Y verdaderamente lo es. Separar lo que es genuino en el amor y lo que es proyección resulta verdaderamente una de las tareas más delicadas y difíciles de la vida. Por ejemplo, cuando a veces podemos enamorarnos -y lo hacemos- de personas que son totalmente inconvenientes para nosotros y sabemos por experiencia que, una vez que nuestro primer enamoramiento se ha acabado, nuestra pasión puede volverse muy rápidamente en indiferencia e incluso en odio. Por esta razón, podríamos preguntar: ¿A quién o qué estamos amando, de hecho, en esos mágicos momentos de enamoramiento cuando vemos tanta bondad y divinidad dentro de otra persona? ¿Estamos enamorados, de hecho, de esa persona o, como sugiere Johnson, simplemente estamos proyectando algunas de nuestras propias nobles cualidades sobre esa otra de modo que, en realidad, esto es más un auto-amor que un amor verdadero?

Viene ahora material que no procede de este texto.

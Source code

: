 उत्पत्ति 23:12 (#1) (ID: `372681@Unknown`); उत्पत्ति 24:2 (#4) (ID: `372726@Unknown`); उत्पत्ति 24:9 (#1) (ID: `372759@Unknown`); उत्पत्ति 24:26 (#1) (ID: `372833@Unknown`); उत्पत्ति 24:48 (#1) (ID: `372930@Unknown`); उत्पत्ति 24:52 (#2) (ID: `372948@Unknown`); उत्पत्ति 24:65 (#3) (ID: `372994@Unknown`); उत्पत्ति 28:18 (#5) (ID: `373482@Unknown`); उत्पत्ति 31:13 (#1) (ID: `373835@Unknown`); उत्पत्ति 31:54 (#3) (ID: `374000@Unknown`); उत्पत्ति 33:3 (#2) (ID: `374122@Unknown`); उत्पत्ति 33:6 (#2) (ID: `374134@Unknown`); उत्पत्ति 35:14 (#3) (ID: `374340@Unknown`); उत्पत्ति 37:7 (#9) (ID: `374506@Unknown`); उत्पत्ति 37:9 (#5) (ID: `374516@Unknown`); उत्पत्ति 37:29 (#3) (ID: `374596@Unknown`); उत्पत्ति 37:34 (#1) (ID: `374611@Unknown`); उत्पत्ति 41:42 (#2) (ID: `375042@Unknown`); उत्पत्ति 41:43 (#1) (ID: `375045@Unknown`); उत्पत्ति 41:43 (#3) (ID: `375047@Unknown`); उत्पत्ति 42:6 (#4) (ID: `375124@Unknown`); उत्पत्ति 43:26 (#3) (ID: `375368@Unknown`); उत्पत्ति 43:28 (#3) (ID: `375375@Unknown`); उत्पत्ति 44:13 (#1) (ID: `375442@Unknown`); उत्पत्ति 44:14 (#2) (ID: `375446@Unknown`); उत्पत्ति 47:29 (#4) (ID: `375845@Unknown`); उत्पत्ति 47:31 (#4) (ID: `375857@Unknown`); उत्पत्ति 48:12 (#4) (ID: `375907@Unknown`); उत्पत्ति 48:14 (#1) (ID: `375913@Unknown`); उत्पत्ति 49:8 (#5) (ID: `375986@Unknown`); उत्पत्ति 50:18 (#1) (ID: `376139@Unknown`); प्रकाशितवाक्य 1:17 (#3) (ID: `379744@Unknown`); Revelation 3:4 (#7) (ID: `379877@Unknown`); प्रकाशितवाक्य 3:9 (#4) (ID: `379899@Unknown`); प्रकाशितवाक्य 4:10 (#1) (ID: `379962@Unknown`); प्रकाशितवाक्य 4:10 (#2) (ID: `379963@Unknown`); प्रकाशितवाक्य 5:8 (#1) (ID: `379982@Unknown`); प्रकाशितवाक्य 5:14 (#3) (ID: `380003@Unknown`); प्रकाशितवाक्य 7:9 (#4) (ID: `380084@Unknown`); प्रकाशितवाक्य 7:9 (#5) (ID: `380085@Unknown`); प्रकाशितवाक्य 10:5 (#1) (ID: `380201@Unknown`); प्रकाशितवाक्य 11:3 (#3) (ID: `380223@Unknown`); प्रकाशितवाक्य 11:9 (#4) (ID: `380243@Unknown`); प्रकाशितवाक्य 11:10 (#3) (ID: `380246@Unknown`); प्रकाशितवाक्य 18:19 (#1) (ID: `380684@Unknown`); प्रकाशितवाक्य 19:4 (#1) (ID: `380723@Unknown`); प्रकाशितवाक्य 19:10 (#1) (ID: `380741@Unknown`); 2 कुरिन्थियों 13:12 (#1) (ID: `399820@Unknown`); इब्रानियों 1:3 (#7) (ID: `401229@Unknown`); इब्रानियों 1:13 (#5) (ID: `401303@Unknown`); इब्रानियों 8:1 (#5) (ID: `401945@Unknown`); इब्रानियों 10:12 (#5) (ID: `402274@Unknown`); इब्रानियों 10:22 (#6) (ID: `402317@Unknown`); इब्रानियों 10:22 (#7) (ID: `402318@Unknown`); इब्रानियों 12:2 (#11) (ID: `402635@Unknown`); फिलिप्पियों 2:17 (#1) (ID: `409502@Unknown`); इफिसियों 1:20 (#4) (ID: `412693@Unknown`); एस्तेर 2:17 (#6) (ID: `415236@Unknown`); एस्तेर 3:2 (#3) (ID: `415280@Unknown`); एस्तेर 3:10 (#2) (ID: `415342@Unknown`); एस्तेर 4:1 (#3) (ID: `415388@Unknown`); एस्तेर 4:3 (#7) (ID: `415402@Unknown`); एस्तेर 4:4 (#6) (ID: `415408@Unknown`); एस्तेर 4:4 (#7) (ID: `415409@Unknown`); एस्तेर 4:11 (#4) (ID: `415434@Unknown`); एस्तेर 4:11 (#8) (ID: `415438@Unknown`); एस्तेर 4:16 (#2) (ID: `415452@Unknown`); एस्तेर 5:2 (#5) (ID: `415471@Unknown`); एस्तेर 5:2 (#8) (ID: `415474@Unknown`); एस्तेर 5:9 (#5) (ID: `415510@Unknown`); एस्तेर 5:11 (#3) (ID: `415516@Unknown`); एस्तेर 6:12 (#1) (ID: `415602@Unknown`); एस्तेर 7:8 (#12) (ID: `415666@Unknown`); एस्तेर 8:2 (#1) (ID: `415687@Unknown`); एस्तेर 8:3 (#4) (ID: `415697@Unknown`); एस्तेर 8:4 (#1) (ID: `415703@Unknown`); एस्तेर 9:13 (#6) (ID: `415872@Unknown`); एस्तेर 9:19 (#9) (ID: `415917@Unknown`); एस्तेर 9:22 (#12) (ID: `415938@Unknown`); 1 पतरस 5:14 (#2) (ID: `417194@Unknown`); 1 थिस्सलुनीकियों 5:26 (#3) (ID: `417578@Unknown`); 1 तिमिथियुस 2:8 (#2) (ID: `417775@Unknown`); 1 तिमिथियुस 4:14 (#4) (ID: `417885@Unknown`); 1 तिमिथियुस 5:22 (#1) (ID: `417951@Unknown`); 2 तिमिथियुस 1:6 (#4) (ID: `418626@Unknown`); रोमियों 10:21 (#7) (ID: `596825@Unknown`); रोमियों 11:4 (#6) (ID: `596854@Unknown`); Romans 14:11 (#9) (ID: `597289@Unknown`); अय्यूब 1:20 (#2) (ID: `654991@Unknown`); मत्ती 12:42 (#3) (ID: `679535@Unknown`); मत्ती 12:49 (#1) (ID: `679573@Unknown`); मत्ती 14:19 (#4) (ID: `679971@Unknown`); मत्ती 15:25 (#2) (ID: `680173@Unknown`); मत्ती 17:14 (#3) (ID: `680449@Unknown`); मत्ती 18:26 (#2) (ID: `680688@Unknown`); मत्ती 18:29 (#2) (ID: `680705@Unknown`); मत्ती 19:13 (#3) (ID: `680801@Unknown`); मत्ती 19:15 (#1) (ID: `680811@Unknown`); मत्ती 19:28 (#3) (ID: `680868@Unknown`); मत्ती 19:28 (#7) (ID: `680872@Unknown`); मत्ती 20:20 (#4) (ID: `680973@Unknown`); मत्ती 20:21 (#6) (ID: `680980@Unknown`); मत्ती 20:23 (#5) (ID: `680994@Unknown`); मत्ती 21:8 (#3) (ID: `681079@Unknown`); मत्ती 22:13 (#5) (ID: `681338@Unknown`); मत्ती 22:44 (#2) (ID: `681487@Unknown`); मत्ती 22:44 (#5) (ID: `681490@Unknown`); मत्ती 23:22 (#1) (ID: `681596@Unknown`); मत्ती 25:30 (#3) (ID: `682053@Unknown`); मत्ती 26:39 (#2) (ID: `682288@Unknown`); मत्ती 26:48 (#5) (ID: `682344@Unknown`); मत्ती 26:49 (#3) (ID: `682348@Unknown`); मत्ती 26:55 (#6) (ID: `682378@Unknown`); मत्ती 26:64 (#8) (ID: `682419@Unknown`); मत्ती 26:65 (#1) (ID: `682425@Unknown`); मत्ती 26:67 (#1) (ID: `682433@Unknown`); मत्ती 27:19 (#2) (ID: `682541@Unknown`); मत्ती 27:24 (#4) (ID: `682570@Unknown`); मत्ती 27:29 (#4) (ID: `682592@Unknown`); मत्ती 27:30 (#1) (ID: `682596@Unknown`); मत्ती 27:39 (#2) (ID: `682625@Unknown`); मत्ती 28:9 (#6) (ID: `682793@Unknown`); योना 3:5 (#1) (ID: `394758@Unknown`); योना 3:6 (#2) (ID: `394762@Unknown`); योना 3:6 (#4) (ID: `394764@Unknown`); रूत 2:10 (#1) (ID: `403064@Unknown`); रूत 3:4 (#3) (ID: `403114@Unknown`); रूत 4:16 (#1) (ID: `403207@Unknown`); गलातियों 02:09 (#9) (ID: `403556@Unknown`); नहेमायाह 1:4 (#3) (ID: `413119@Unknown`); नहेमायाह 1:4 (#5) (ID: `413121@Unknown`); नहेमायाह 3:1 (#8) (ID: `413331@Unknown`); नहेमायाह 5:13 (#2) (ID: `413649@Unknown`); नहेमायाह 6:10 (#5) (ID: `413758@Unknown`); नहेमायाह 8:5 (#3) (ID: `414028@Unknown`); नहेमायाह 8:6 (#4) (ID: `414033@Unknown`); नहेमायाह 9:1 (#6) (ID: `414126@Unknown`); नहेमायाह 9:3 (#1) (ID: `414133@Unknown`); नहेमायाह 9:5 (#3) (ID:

La respuesta a eso, como destaca Johnson, es compleja. La bondad y la nobleza que vemos en la otra persona están de hecho ahí, normalmente al menos; sin embargo, hasta una cierta proyección, una idealización dentro de la cual envolvemos al otro, es despojada sin que de hecho amemos o valoremos a esa otra.
Como ejemplo: Imaginaos a un hombre enamorándose de una mujer. En esa temprana etapa del amor, sus sentimientos por ella son muy fuertes, incluso obsesivos, y sus ojos están abiertos mayormente sólo a sus buenas cualidades y ciegos a sus defectos. Verdaderamente, en esta etapa, sus defectos pueden aparecer incluso atractivos más bien que problemáticos. Por supuesto, como la amarga experiencia nos enseña, ése no será el caso una vez que el enamoramiento se desvanezca.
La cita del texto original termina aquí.